«No metas la gamba que vamos las dos 'pa' dentro»

La acusada, durante el juicio. /  MARIETA
La acusada, durante el juicio. / MARIETA

Los forenses señalan que la muerte del anciano de 94 años cuya nieta está acusada de trato degradante pudo ser por la edad o por la mezcla de medicamentos

C. R. AVILÉS.

El juicio contra la nieta acusada de trato degradante a su abuelo de 94 años, que falleció en 2014 en la casa de Agones en la que residían, quedó ayer visto para sentencia después de que los forenses declararan que su muerte pudo deberse tanto a la edad como a la mezcla de medicamentos, pero no a la dosis ingerida.

La Fiscalía pide que se condene a N. V. F. a un año y nueve meses de cárcel mientras que la acusación particular eleva la petición a los dos años y suma otra por homicidio imprudente de cuatro. Esta es ejercida por su expareja en nombre de su hija, menor de edad y heredera del fallecido junto a su madre. La defensa solicita la libre absolución.
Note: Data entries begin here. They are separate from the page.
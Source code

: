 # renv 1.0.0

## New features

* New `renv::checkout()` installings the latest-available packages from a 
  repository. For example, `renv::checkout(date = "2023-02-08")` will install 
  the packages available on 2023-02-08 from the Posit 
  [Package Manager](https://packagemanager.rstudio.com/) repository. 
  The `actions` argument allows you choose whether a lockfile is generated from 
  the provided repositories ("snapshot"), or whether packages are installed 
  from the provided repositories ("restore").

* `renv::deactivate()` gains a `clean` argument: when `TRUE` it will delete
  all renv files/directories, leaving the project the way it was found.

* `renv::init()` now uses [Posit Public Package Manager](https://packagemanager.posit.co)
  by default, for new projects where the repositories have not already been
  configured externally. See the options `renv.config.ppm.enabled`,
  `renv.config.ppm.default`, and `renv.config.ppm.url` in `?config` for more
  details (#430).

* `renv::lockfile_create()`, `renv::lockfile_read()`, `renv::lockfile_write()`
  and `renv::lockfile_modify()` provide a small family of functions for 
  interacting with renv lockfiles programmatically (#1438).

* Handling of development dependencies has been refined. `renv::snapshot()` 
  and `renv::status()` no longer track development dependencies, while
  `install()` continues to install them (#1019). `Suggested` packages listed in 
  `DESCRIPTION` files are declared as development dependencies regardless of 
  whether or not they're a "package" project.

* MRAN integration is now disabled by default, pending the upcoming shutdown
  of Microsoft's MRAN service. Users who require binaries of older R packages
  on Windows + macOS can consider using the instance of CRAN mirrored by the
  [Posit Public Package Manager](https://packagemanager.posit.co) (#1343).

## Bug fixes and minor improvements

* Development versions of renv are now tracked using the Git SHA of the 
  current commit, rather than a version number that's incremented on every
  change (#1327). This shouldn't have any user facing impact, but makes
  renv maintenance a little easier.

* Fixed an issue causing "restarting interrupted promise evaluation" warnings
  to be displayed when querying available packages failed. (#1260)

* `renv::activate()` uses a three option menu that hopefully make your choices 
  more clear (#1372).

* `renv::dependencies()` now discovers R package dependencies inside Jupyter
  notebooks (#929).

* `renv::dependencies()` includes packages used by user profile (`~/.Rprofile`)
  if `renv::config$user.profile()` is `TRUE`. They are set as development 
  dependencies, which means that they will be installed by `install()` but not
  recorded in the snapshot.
En la segunda vista oral celebrada en el Juzgado de lo Penal Número 2 de Avilés, los testigos de la defensa confirmaron la buena salud del finado, al menos hasta la primera semana de abril de 2014, la última fecha en la que tanto la primera cuidadora de las dos que tuvo el hombre como el suegro de la acusada lo vieron. Esta circunstancia sirvió a la Fiscalía y a la acusación particular, ejercida por la abogada Anatolia Ferrera, para refrendar que el varón se encontraba en perfecto estado de salud a sus 94 años y habría empeorado por la supuesta sobremedicación que la acusada le suministró. Sostienen esta acusación sobre la declaración de la segunda cuidadora, el barbitúrico no pautado por ningún médico que se le encontró en el estómago (aún no había pasado a la sangre) y por los WhatsApp que la acusada envió a la segunda cuidadora. Por ejemplo, el enviado la mañana del día en el que estaba previsto el traslado del anciano a una residencia de Villaviciosa: «Si te llaman para hablar con él, ni lo cojas» que, junto con algunos de la cuidadora en los que preguntaba si podía salir con él, demostraría el control de N. V. F. sobre su vida, sus relaciones y contactos. O los enviados horas después, tras su fallecimiento: «Las pastillas se las tomaba él» o «No metas la gamba que vamos las dos pa dentro».

La abogada Anatolia Ferrera subrayó que el móvil económico de N. v. F. porque «sabía que iba a perder el control sobre las cuentas». «La acusada no le controlaba la medicación, solo para aumentarla» y señaló que dos semanas antes de morir el médico recetó al abuelo un Orfidal al día y cuando la Guardia Civil llegó a la vivienda «solo quedaba una pastilla de una caja de cincuenta retirada solo diez días antes en la farmacia». También le había mandado tomar diez gotas de Haloperidol un único día «y el bote, que contiene más de quinientas, se lo dio en seis días».

José Carlos Botas, abogado de N. V. F., recordó que el delito de trato degradante requiere «una continuidad y una humillación constante a la persona que lo está sufriendo y aquí no hubo eso» y rechazó base alguna para el delito de homicidio imprudente. Afirmó que no había pruebas contra su cliente e insistió en las varias denuncias sobreseídas presentadas por su expareja.